Cindy drove from Texas to Alabama to comfort her daughter.

"It was the most heartbreaking moment of my life," Cindy recounted in tears.

Investigators also questioned Terry Bunn Jr., the man Rondini said raped her.

"I appreciate y'all's professionalism. And I appreciate the way y'all have handled this," Bunn told the investigators.

"If it was me on the other side, I'd want to do the same thing for me," the investigator responded.

A grand jury later declined to indict Bunn, whose family owns a large construction company in town. When he was appointed to a state conservation board, the local paper wrote a glowing profile.

"His family is very well connected," Michael Rondini said.

When Megan Rondini sought counseling from the university, her first therapist had to withdraw because she personally knew Bunn.

A federal lawsuit filed by the Rondinis on Monday accuses Bunn, members of the sheriff's department and two university officials of causing "Megan extreme depression, anxiety, PTSD" and "feelings of worthlessness and hopelessness... which directly led to Megan's loss of life."

"We would get phone calls where she would be afraid. She's like, 'mom there's a car outside and it keeps circling.' She didn't feel safe," Cindy said.

Rondini committed suicide in February 2016, shortly after transferring to a college in Texas.

The University of Alabama told CBS News its employees "handled their responsibilities with care at all times keeping Megan's well-being as their absolute highest priority."

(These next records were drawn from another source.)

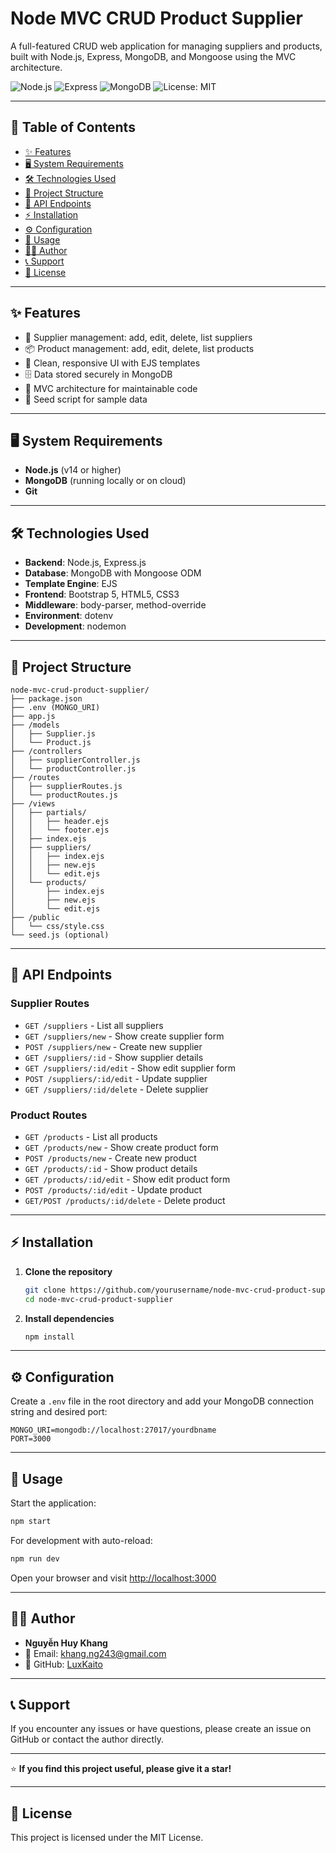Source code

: # Node MVC CRUD Product Supplier

A full-featured CRUD web application for managing suppliers and products, built with Node.js, Express, MongoDB, and Mongoose using the MVC architecture.

![Node.js](https://img.shields.io/badge/Node.js-22%2B-green?logo=node.js)
![Express](https://img.shields.io/badge/Express-5.x-blue?logo=express)
![MongoDB](https://img.shields.io/badge/MongoDB-8.x-brightgreen?logo=mongodb)
![License: MIT](https://img.shields.io/badge/License-MIT-yellow.svg)

---

## 📑 Table of Contents

- [✨ Features](#features)
- [🖥️ System Requirements](#system-requirements)
- [🛠️ Technologies Used](#technologies-used)
- [📁 Project Structure](#project-structure)
- [📡 API Endpoints](#api-endpoints)
- [⚡ Installation](#installation)
- [⚙️ Configuration](#configuration)
- [🚀 Usage](#usage)
- [👨‍💻 Author](#author)
- [📞 Support](#support)
- [📝 License](#license)

---

## ✨ Features

- 🏢 Supplier management: add, edit, delete, list suppliers
- 📦 Product management: add, edit, delete, list products
- 🎨 Clean, responsive UI with EJS templates
- 🗄️ Data stored securely in MongoDB
- 🧩 MVC architecture for maintainable code
- 🌱 Seed script for sample data

---

## 🖥️ System Requirements

- **Node.js** (v14 or higher)
- **MongoDB** (running locally or on cloud)
- **Git**

---

## 🛠️ Technologies Used

- **Backend**: Node.js, Express.js
- **Database**: MongoDB with Mongoose ODM
- **Template Engine**: EJS
- **Frontend**: Bootstrap 5, HTML5, CSS3
- **Middleware**: body-parser, method-override
- **Environment**: dotenv
- **Development**: nodemon

---

## 📁 Project Structure

```
node-mvc-crud-product-supplier/
├── package.json
├── .env (MONGO_URI)
├── app.js
├── /models
│   ├── Supplier.js
│   └── Product.js
├── /controllers
│   ├── supplierController.js
│   └── productController.js
├── /routes
│   ├── supplierRoutes.js
│   └── productRoutes.js
├── /views
│   ├── partials/
│   │   ├── header.ejs
│   │   └── footer.ejs
│   ├── index.ejs
│   ├── suppliers/
│   │   ├── index.ejs
│   │   ├── new.ejs
│   │   └── edit.ejs
│   └── products/
│       ├── index.ejs
│       ├── new.ejs
│       └── edit.ejs
├── /public
│   └── css/style.css
└── seed.js (optional)
```

---

## 📡 API Endpoints

### Supplier Routes

- `GET /suppliers` - List all suppliers
- `GET /suppliers/new` - Show create supplier form
- `POST /suppliers/new` - Create new supplier
- `GET /suppliers/:id` - Show supplier details
- `GET /suppliers/:id/edit` - Show edit supplier form
- `POST /suppliers/:id/edit` - Update supplier
- `GET /suppliers/:id/delete` - Delete supplier

### Product Routes

- `GET /products` - List all products
- `GET /products/new` - Show create product form
- `POST /products/new` - Create new product
- `GET /products/:id` - Show product details
- `GET /products/:id/edit` - Show edit product form
- `POST /products/:id/edit` - Update product
- `GET/POST /products/:id/delete` - Delete product

---

## ⚡ Installation

1. **Clone the repository**

   ```sh
   git clone https://github.com/yourusername/node-mvc-crud-product-supplier.git
   cd node-mvc-crud-product-supplier
   ```

2. **Install dependencies**
   ```sh
   npm install
   ```

---

## ⚙️ Configuration

Create a `.env` file in the root directory and add your MongoDB connection string and desired port:

```
MONGO_URI=mongodb://localhost:27017/yourdbname
PORT=3000
```

---

## 🚀 Usage

Start the application:

```sh
npm start
```

For development with auto-reload:

```sh
npm run dev
```

Open your browser and visit [http://localhost:3000](http://localhost:3000)

---

## 👨‍💻 Author

- **Nguyễn Huy Khang**
- 📧 Email: [khang.ng243@gmail.com](mailto:khang.ng243@gmail.com)
- 🐙 GitHub: [LuxKaito](https://github.com/LuxKaito)

---

## 📞 Support

If you encounter any issues or have questions, please create an issue on GitHub or contact the author directly.

---

⭐ **If you find this project useful, please give it a star!**

---

## 📝 License

This project is licensed under the MIT License.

Bunn's attorney said: "The allegations against my client as set forth in this baseless lawsuit are simply false. No sexual assault occurred."

CBS News legal analyst Rikki Klieman said the sheriff and his deputy are immune to the lawsuit under state law, but university officials could be vulnerable.

"Assuming that you could prove causation of their actions to the ultimate suicide many, many months later," Klieman said.

The sheriff's office would not comment for this story. We also reached out to Bunn but didn't hear back. The Rondinis say no amount of money will bring their daughter back, but any money they win through the lawsuit will be given to groups that help rape victims.